Humble yourselves, therefore, under God's mighty hand, that He may lift you up in due time. Cast all your anxiety on Him because He cares for you.
1 Peter 5, 6-7

   I miss you so desperately SydniDrew. I wish I had another chance to relive that day. Please help me, help someone. I'm nervous to write these. I'm just so sad here without you.
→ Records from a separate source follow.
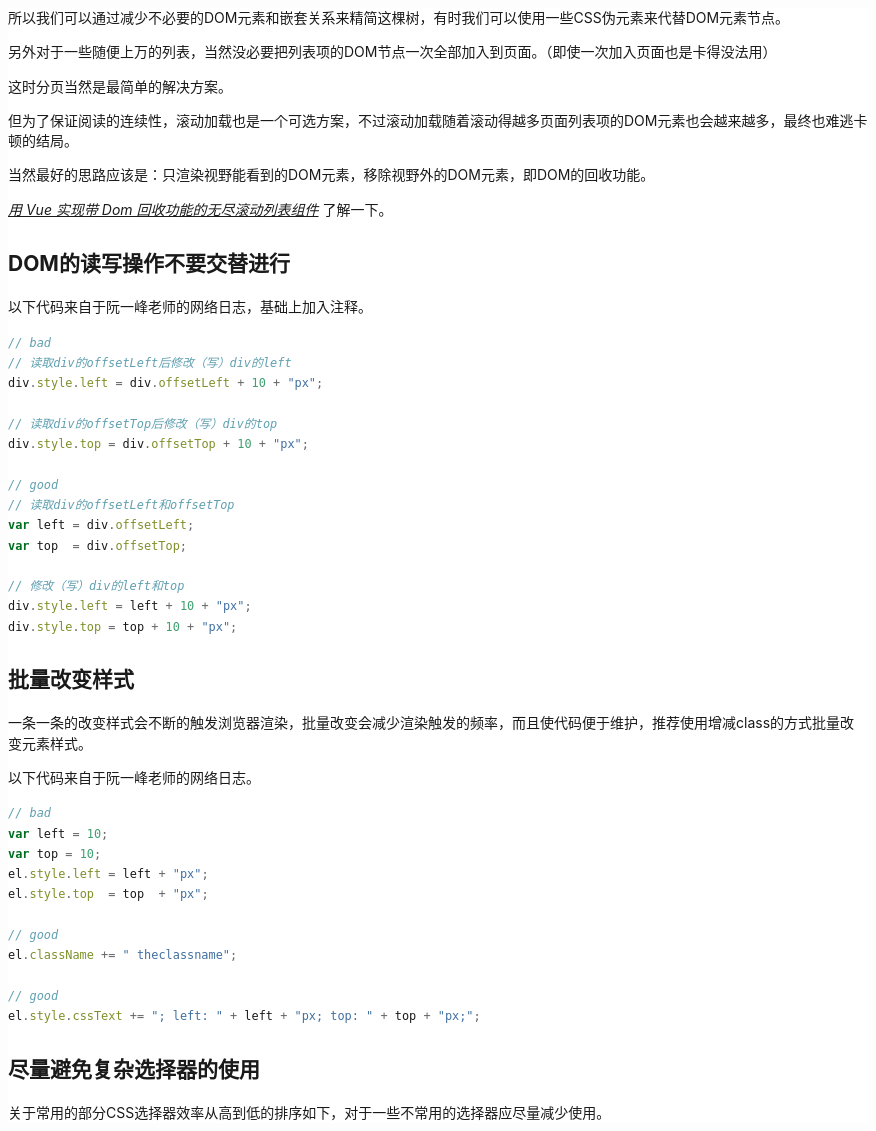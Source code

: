 所以我们可以通过减少不必要的DOM元素和嵌套关系来精简这棵树，有时我们可以使用一些CSS伪元素来代替DOM元素节点。      

另外对于一些随便上万的列表，当然没必要把列表项的DOM节点一次全部加入到页面。（即使一次加入页面也是卡得没法用）    

这时分页当然是最简单的解决方案。    

但为了保证阅读的连续性，滚动加载也是一个可选方案，不过滚动加载随着滚动得越多页面列表项的DOM元素也会越来越多，最终也难逃卡顿的结局。   

当然最好的思路应该是：只渲染视野能看到的DOM元素，移除视野外的DOM元素，即DOM的回收功能。   

*[用 Vue 实现带 Dom 回收功能的无尽滚动列表组件](https://juejin.im/entry/58bd3a33a22b9d005ef15ca0)* 了解一下。

## DOM的读写操作不要交替进行
以下代码来自于阮一峰老师的网络日志，基础上加入注释。    

```js
// bad
// 读取div的offsetLeft后修改（写）div的left
div.style.left = div.offsetLeft + 10 + "px";

// 读取div的offsetTop后修改（写）div的top
div.style.top = div.offsetTop + 10 + "px";

// good
// 读取div的offsetLeft和offsetTop
var left = div.offsetLeft;
var top  = div.offsetTop;

// 修改（写）div的left和top
div.style.left = left + 10 + "px";
div.style.top = top + 10 + "px";
```

## 批量改变样式
一条一条的改变样式会不断的触发浏览器渲染，批量改变会减少渲染触发的频率，而且使代码便于维护，推荐使用增减class的方式批量改变元素样式。   

以下代码来自于阮一峰老师的网络日志。   

```js
// bad
var left = 10;
var top = 10;
el.style.left = left + "px";
el.style.top  = top  + "px";

// good 
el.className += " theclassname";

// good
el.style.cssText += "; left: " + left + "px; top: " + top + "px;";
```
## 尽量避免复杂选择器的使用
关于常用的部分CSS选择器效率从高到低的排序如下，对于一些不常用的选择器应尽量减少使用。   
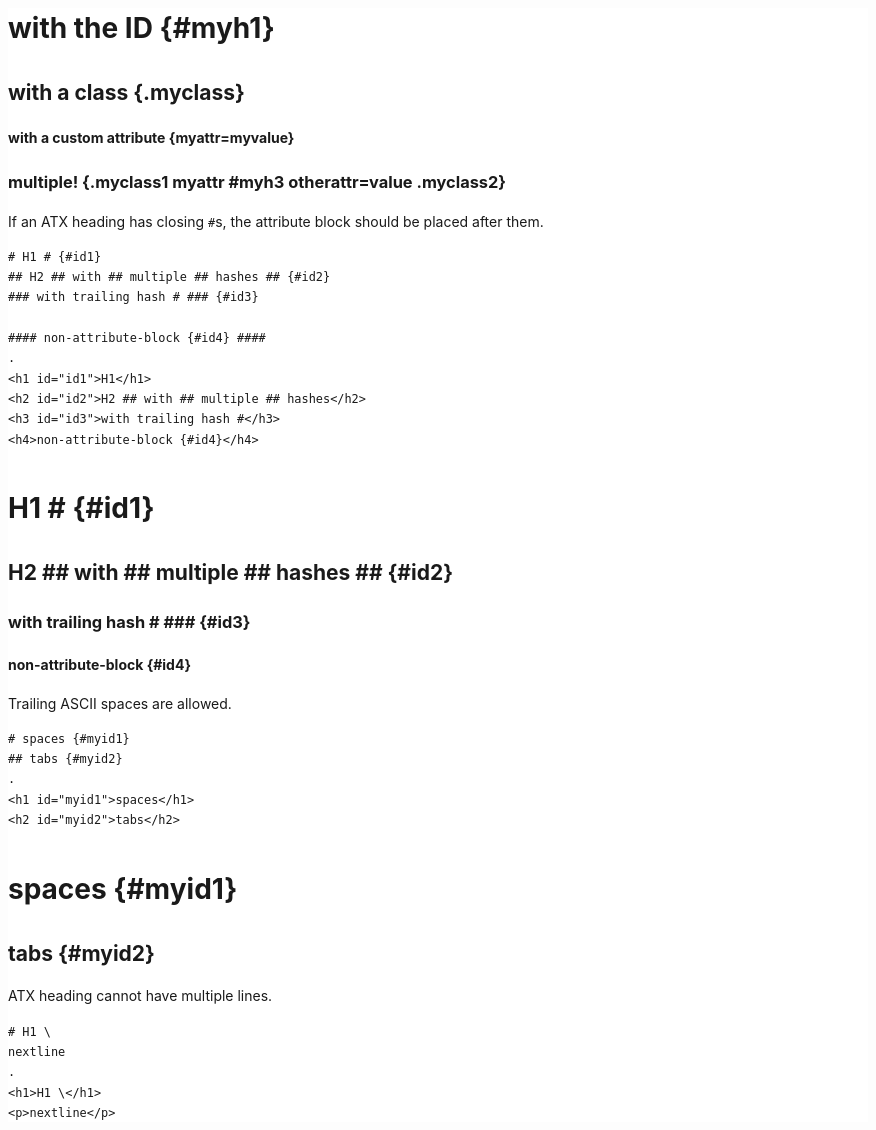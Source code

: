 # with the ID {#myh1}
## with a class {.myclass}
#### with a custom attribute {myattr=myvalue}
### multiple! {.myclass1 myattr #myh3 otherattr=value .myclass2}

If an ATX heading has closing `#`s, the attribute block should be placed after them.

```````````````````````````````` example
# H1 # {#id1}
## H2 ## with ## multiple ## hashes ## {#id2}
### with trailing hash # ### {#id3}

#### non-attribute-block {#id4} ####
.
<h1 id="id1">H1</h1>
<h2 id="id2">H2 ## with ## multiple ## hashes</h2>
<h3 id="id3">with trailing hash #</h3>
<h4>non-attribute-block {#id4}</h4>
````````````````````````````````

# H1 # {#id1}
## H2 ## with ## multiple ## hashes ## {#id2}
### with trailing hash # ### {#id3}

#### non-attribute-block {#id4} ####


Trailing ASCII spaces are allowed.

```````````````````````````````` example
# spaces {#myid1}    
## tabs {#myid2}		
.
<h1 id="myid1">spaces</h1>
<h2 id="myid2">tabs</h2>
````````````````````````````````

# spaces {#myid1}    
## tabs {#myid2}		


ATX heading cannot have multiple lines.

```````````````````````````````` example
# H1 \
nextline
.
<h1>H1 \</h1>
<p>nextline</p>
````````````````````````````````
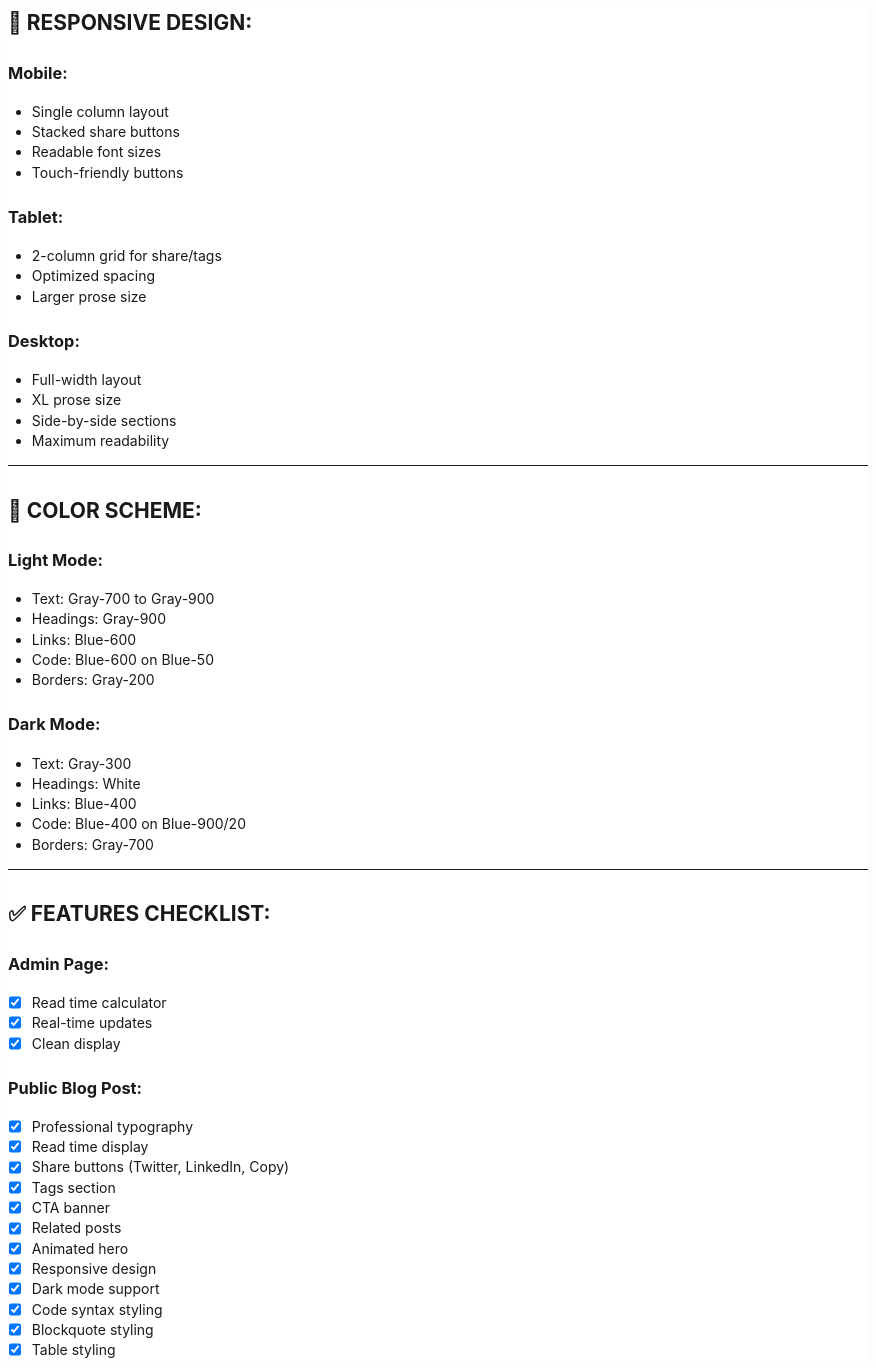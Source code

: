 
## 📱 **RESPONSIVE DESIGN:**

### **Mobile:**
- Single column layout
- Stacked share buttons
- Readable font sizes
- Touch-friendly buttons

### **Tablet:**
- 2-column grid for share/tags
- Optimized spacing
- Larger prose size

### **Desktop:**
- Full-width layout
- XL prose size
- Side-by-side sections
- Maximum readability

---

## 🎨 **COLOR SCHEME:**

### **Light Mode:**
- Text: Gray-700 to Gray-900
- Headings: Gray-900
- Links: Blue-600
- Code: Blue-600 on Blue-50
- Borders: Gray-200

### **Dark Mode:**
- Text: Gray-300
- Headings: White
- Links: Blue-400
- Code: Blue-400 on Blue-900/20
- Borders: Gray-700

---

## ✅ **FEATURES CHECKLIST:**

### **Admin Page:**
- [x] Read time calculator
- [x] Real-time updates
- [x] Clean display

### **Public Blog Post:**
- [x] Professional typography
- [x] Read time display
- [x] Share buttons (Twitter, LinkedIn, Copy)
- [x] Tags section
- [x] CTA banner
- [x] Related posts
- [x] Animated hero
- [x] Responsive design
- [x] Dark mode support
- [x] Code syntax styling
- [x] Blockquote styling
- [x] Table styling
Wednesday, October 2, 2013

  I'm not really sure where to start here. Where does one begin, to tell the story of incredible, indescribable loss, and immeasurable love? I certainly, at this point, have no great wisdom, no answers as to why. I have been left here to deal with the gaping hole in my heart, the space that will undoubtedly remain unfulfilled, until I reach my true home, where God is...where my Sydni is...where my whys will be answered and its purpose revealed, but until then, I remain.
  My purpose in sharing this blog is in hopes that, thru my journey, I might, and Sydni might, be able to help someone. That is what we would both want. Ohhh how I love her, how I miss her eyes, her smile, her soft hands in mine, her silliness, her love. Just 16, with so much of life ahead. What happened Syd?
  I have been frozen in time for 7 weeks and 5 days. There have been days that it has seemed that I could go on no longer. I am sure there will be many more of these to come. I now know the sting of suicide, and the heavy load it has laid on me as I question myself as a parent and a person. She was under our care, our protection. That was God's call to us, be we failed. I failed. I was the closest to and didn't know. How do I live with that? How do I move forward when i want so desperately to hold on to the past? It's all I have left of her. I have no future with her, not in this life. There is nothing I want but to have her back, to hug and talk with her, to kiss and snuggle with her, to just be in her presence.
If only...
  I can't bare to look at pictures yet, can't listen to most music, and don't dare peek at her Facebook page or Instagram. I don't know why these are so painful when all i want to do is stare at her and remember the wonderful moments in her life, of our lives together. For now, all i remember are the hard times. She haunts me, and i believe it's because of the way she left us, the ugliest of ways, with a lifetime of confusion and guilt left behind. I am not mad at her, but i feel hurt. I feel tremendous, overwhelming guilt and sadness. I feel betrayed. My heart breaks for my son, who deserved none of this, who only loves his YaYa and wants her back. My heart aches for my husband, who mourns so deeply the loss of his baby girl. We just don't understand Sydni. No one saw it coming.